Yang Xiaoping, Zhang Zhongxia, Zhang Zhongqiu, Mo Yuting, Li Lianbei, Yu Li, Zhu Peican
School of Information, Renmin University of China, Beijing 100872, China.
School of Computer Science, Northeastern University, Shenyang 110819, China.
Comput Intell Neurosci. 2016;2016:2093406. doi: 10.1155/2016/2093406. Epub 2016 Nov 29.
Manual annotation of sentiment lexicons costs too much labor and time, and it is also difficult to get accurate quantification of emotional intensity. Besides, the excessive emphasis on one specific field has greatly limited the applicability of domain sentiment lexicons (Wang et al., 2010). This paper implements statistical training for large-scale Chinese corpus through neural network language model and proposes an automatic method of constructing a multidimensional sentiment lexicon based on constraints of coordinate offset.
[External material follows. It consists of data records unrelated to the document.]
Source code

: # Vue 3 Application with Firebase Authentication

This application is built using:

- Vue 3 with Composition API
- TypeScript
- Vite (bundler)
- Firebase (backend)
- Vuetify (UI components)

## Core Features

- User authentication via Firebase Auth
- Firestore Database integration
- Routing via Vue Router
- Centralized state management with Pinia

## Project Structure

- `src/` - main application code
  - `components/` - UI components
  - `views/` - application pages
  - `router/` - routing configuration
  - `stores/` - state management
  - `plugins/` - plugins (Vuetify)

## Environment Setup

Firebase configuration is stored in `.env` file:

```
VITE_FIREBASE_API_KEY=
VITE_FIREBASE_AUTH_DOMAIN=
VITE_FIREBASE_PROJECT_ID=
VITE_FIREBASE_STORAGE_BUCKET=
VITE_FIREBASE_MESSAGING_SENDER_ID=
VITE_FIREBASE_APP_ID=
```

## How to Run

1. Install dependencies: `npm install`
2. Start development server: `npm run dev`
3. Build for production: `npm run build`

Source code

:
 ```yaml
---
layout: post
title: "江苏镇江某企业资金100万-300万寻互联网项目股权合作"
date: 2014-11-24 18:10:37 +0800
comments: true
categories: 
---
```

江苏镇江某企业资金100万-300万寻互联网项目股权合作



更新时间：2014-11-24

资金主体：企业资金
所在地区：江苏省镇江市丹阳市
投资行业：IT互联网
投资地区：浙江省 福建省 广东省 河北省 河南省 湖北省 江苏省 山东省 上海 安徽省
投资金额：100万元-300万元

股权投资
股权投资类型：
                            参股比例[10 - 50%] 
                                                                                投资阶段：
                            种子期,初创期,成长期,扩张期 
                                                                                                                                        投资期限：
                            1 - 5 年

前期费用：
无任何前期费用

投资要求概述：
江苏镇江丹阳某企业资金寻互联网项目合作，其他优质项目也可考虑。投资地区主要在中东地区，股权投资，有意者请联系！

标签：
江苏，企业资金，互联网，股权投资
In order to distinguish the sentiment polarities of those words which may express either positive or negative meanings in different contexts, we further present a sentiment disambiguation algorithm to increase the flexibility of our lexicon. Lastly, we present a global optimization framework that provides a unified way to combine several human-annotated resources for learning our 10-dimensional sentiment lexicon SentiRuc. Experiments show the superior performance of SentiRuc lexicon in category labeling test, intensity labeling test, and sentiment classification tasks. It is worth mentioning that, in intensity label test, SentiRuc outperforms the second place by 21 percent.
情感词典的人工标注耗费过多人力和时间,而且难以对情感强度进行准确量化。此外,对某一特定领域的过度强调极大地限制了领域情感词典的适用性(Wang等人,2010年)。本文通过神经网络语言模型对大规模中文语料库进行统计训练,并提出一种基于坐标偏移约束构建多维情感词典的自动方法。为了区分那些在不同语境中可能表达正负两种含义的词语的情感极性,我们进一步提出一种情感消歧算法,以提高词典的灵活性。最后,我们提出一个全局优化框架,该框架提供了一种统一的方式来整合多种人工标注资源,用于学习我们的10维情感词典SentiRuc。实验表明,SentiRuc词典在类别标注测试、强度标注测试和情感分类任务中表现优异。值得一提的是,在强度标注测试中,SentiRuc比排名第二的高出21%。